TASK DESCRIPTION. Each line of the records that holds "libgmock" should be shown in full.

THE DATA Start Marker

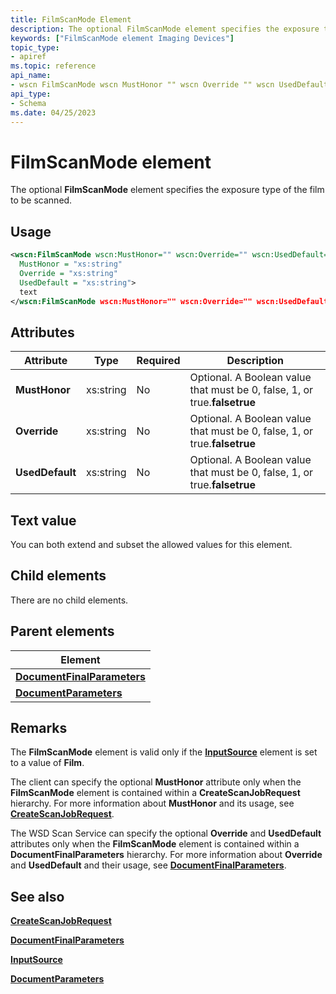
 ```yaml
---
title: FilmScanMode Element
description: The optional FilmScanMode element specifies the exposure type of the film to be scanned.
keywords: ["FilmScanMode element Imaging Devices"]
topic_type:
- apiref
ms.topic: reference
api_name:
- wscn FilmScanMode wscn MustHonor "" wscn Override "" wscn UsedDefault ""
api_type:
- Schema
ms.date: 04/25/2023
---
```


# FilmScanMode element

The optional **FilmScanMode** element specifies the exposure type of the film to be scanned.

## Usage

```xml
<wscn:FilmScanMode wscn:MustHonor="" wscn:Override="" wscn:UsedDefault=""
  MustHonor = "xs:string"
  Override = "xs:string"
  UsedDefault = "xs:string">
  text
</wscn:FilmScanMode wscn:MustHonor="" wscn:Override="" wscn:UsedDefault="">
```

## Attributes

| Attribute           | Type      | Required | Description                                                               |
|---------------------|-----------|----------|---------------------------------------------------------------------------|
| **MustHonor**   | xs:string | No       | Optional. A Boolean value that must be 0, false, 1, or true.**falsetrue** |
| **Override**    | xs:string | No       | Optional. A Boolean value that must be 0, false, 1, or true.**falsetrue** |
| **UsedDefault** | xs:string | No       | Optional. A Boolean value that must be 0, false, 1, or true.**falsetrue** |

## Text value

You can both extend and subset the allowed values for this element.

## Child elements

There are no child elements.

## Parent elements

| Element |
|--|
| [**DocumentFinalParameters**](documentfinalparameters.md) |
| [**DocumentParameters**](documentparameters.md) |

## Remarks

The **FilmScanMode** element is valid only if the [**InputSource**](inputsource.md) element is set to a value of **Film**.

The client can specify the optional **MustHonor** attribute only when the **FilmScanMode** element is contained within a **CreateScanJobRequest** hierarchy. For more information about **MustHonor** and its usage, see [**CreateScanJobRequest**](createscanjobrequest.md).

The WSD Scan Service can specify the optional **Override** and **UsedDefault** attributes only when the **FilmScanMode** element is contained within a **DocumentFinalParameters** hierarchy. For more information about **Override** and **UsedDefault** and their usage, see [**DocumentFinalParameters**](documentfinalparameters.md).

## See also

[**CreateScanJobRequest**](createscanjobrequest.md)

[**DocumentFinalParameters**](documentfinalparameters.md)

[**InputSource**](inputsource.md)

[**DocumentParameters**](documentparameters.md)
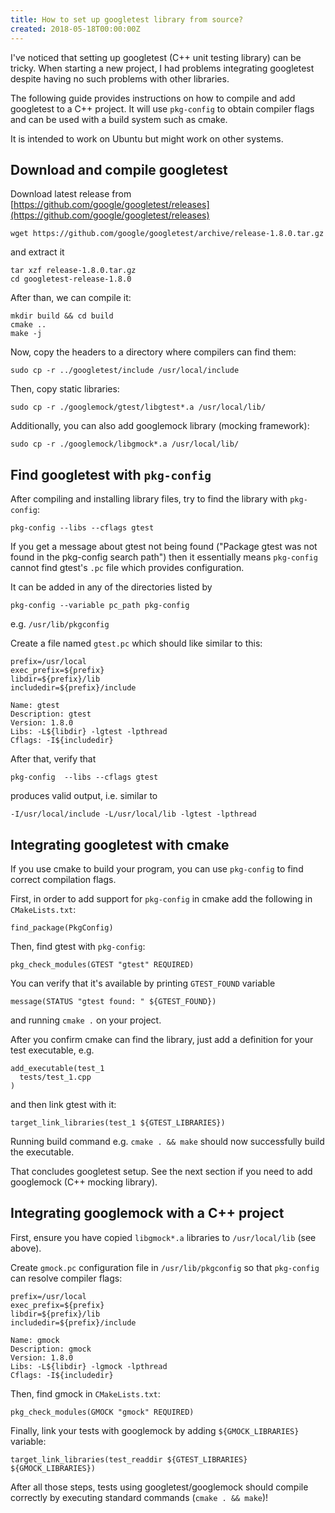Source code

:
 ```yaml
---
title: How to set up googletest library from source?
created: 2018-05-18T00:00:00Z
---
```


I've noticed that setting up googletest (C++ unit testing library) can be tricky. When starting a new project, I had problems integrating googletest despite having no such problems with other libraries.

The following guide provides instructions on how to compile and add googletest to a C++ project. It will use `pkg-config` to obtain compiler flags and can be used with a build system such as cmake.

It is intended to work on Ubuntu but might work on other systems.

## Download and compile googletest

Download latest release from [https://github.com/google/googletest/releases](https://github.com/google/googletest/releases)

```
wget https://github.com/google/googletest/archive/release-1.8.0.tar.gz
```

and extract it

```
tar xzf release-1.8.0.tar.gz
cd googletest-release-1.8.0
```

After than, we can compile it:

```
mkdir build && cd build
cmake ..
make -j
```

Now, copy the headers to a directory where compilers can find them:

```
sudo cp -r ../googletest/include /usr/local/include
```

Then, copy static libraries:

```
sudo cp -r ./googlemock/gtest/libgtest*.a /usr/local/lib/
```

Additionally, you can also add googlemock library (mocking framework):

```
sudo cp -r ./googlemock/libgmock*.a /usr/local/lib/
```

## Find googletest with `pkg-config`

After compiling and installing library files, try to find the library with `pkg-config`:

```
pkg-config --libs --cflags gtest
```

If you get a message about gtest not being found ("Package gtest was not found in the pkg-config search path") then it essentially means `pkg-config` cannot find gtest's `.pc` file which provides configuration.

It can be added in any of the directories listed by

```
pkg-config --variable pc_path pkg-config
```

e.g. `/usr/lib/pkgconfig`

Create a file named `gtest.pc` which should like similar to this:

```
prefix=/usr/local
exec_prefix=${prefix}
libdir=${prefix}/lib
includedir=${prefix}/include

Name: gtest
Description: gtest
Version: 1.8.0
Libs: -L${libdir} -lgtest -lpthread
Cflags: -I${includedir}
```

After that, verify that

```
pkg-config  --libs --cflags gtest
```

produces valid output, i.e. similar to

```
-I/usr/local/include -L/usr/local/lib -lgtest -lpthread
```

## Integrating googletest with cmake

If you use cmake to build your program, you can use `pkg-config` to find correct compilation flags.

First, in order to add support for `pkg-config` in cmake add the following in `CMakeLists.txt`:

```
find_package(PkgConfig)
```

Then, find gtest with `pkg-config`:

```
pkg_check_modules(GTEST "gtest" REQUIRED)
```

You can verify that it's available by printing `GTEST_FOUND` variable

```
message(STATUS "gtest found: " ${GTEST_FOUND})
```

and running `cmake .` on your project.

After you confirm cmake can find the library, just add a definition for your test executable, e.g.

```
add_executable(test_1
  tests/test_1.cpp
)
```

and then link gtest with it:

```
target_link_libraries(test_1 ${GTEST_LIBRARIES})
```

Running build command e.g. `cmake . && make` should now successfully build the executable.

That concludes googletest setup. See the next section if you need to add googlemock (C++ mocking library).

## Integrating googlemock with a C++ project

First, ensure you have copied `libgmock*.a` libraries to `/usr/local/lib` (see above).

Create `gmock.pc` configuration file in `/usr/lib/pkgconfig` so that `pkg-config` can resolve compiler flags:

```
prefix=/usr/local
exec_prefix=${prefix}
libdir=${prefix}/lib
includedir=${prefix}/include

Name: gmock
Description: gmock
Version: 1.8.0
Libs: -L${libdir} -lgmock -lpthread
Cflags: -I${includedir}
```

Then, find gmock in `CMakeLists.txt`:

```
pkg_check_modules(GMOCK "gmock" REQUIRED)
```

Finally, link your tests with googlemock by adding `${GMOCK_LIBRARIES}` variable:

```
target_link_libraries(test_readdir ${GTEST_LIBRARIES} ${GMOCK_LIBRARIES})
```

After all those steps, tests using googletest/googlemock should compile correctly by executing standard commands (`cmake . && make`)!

THE DATA End Marker

PROBLEM SOLUTION.
sudo cp -r ./googlemock/libgmock*.a /usr/local/lib/
First, ensure you have copied `libgmock*.a` libraries to `/usr/local/lib` (see above).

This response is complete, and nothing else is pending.